━━ Source records

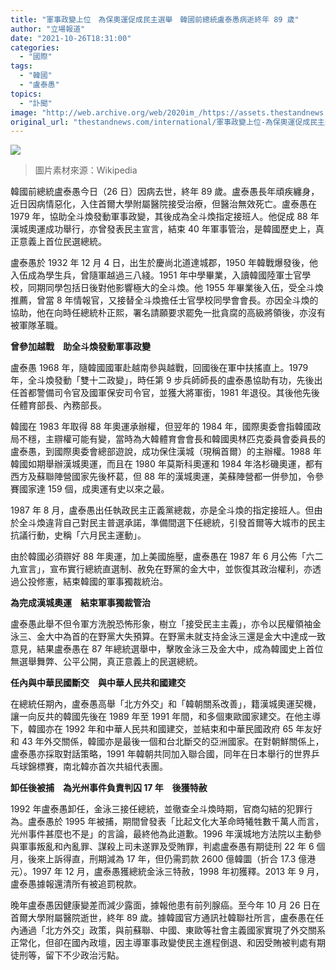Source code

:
 ```yaml
---
title: "軍事政變上位　為保奧運促成民主選舉　韓國前總統盧泰愚病逝終年 89 歲"
author: "立場報道"
date: "2021-10-26T18:31:00"
categories:
  - "國際"
tags:
  - "韓國"
  - "盧泰愚"
topics:
  - "訃聞"
image: "http://web.archive.org/web/2020im_/https://assets.thestandnews.com/media/photos/20211026-18.png"
original_url: "thestandnews.com/international/軍事政變上位-為保奧運促成民主選舉-韓國前總統盧泰愚病逝終年-89-歲"
---
```

![](http://web.archive.org/web/2020im_/https://assets.thestandnews.com/media/photos/20211026-18.png)
> 圖片素材來源：Wikipedia

韓國前總統盧泰愚今日（26 日）因病去世，終年 89 歲。盧泰愚長年頑疾纏身，近日因病情惡化，入住首爾大學附屬醫院接受治療，但醫治無效死亡。盧泰愚在 1979 年，協助全斗煥發動軍事政變，其後成為全斗煥指定接班人。他促成 88 年漢城奧運成功舉行，亦曾發表民主宣言，結束 40 年軍事管治，是韓國歷史上，真正意義上首位民選總統。

盧泰愚於 1932 年 12 月 4 日，出生於慶尚北道達城郡，1950 年韓戰爆發後，他入伍成為學生兵，曾隨軍越過三八綫。1951 年中學畢業，入讀韓國陸軍士官學校，同期同學包括日後對他影響極大的全斗煥。他 1955 年畢業後入伍，受全斗煥推薦，曾當 8 年情報官，又接替全斗煥擔任士官學校同學會會長。亦因全斗煥的協助，他在向時任總統朴正熙，署名請願要求罷免一批貪腐的高級將領後，亦沒有被軍隊革職。

**曾參加越戰　助全斗煥發動軍事政變**

盧泰愚 1968 年，隨韓國國軍赴越南參與越戰，回國後在軍中扶搖直上。1979 年，全斗煥發動「雙十二政變」，時任第 9 步兵師師長的盧泰愚協助有功，先後出任首都警備司令官及國軍保安司令官，並獲大將軍銜，1981 年退役。其後他先後任體育部長、內務部長。

韓國在 1983 年取得 88 年奧運承辦權，但翌年的 1984 年，國際奧委會指韓國政局不穩，主辧權可能有變，當時為大韓體育會會長和韓國奧林匹克委員會委員長的盧泰愚，到國際奧委會總部遊說，成功保住漢城（現稱首爾）的主辦權。1988 年韓國如期舉辦漢城奧運，而且在 1980 年莫斯科奧運和 1984 年洛杉磯奧運，都有西方及蘇聯陣營國家先後杯葛，但 88 年的漢城奧運，美蘇陣營都一併參加，令參賽國家達 159 個，成奧運有史以來之最。

1987 年 8 月，盧泰愚出任執政民主正義黨總裁，亦是全斗煥的指定接班人。但由於全斗煥違背自己對民主普選承諾，準備間選下任總統，引發首爾等大城市的民主抗議行動，史稱「六月民主運動」。

由於韓國必須辧好 88 年奧運，加上美國施壓，盧泰愚在 1987 年 6 月公佈「六二九宣言」，宣布實行總統直選制、赦免在野黨的金大中，並恢復其政治權利，亦透過公投修憲，結束韓國的軍事獨裁統治。

**為完成漢城奧運　結束軍事獨裁管治**

盧泰愚此舉不但令軍方洗脫恐怖形象，樹立「接受民主主義」，亦令以民權領袖金泳三、金大中為首的在野黨大失預算。在野黨未就支持金泳三還是金大中達成一致意見，結果盧泰愚在 87 年總統選舉中，擊敗金泳三及金大中，成為韓國史上首位無選舉舞弊、公平公開，真正意義上的民選總統。

**任內與中華民國斷交　與中華人民共和國建交**

在總統任期內，盧泰愚高舉「北方外交」和「韓朝關系改善」，籍漢城奧運契機，讓一向反共的韓國先後在 1989 年至 1991 年間，和多個東歐國家建交。在他主導下，韓國亦在 1992 年和中華人民共和國建交，並結束和中華民國政府 65 年友好和 43 年外交關係，韓國亦是最後一個和台北斷交的亞洲國家。在對朝鮮關係上，盧泰愚亦採取對話策略，1991 年韓朝共同加入聯合國，同年在日本舉行的世界乒乓球錦標賽，南北韓亦首次共組代表團。

**卸任後被捕　為光州事件負責判囚 17 年　後獲特赦**

1992 年盧泰愚卸任，金泳三接任總統，並徹查全斗煥時期，官商勾結的犯罪行為。盧泰愚於 1995 年被捕，期間曾發表「比起文化大革命時犧牲數千萬人而言，光州事件甚麼也不是」的言論，最終他為此道歉。1996 年漢城地方法院以主動參與軍事叛亂和內亂罪、謀殺上司未遂罪及受賄罪，判處盧泰愚有期徒刑 22 年 6 個月，後來上訴得直，刑期減為 17 年，但仍需罰款 2600 億韓圜（折合 17.3 億港元）。1997 年 12 月，盧泰愚獲總統金泳三特赦，1998 年初獲釋。2013 年 9 月，盧泰愚據報還清所有被追罰稅款。

晚年盧泰愚因健康變差而減少露面，據報他患有前列腺癌。至今年 10 月 26 日在首爾大學附屬醫院逝世，終年 89 歲。據韓國官方通訊社韓聯社所言，盧泰愚在任內通過「北方外交」政策，與前蘇聯、中國、東歐等社會主義國家實現了外交關系正常化，但卻在國內政壇，因主導軍事政變使民主進程倒退、和因受賄被判處有期徒刑等，留下不少政治污點。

━━━━

- [Required work] Count the lines in the listing above that include the word "韓國前總統盧泰愚病逝終年". Reply with the number only.

- [The answer] 2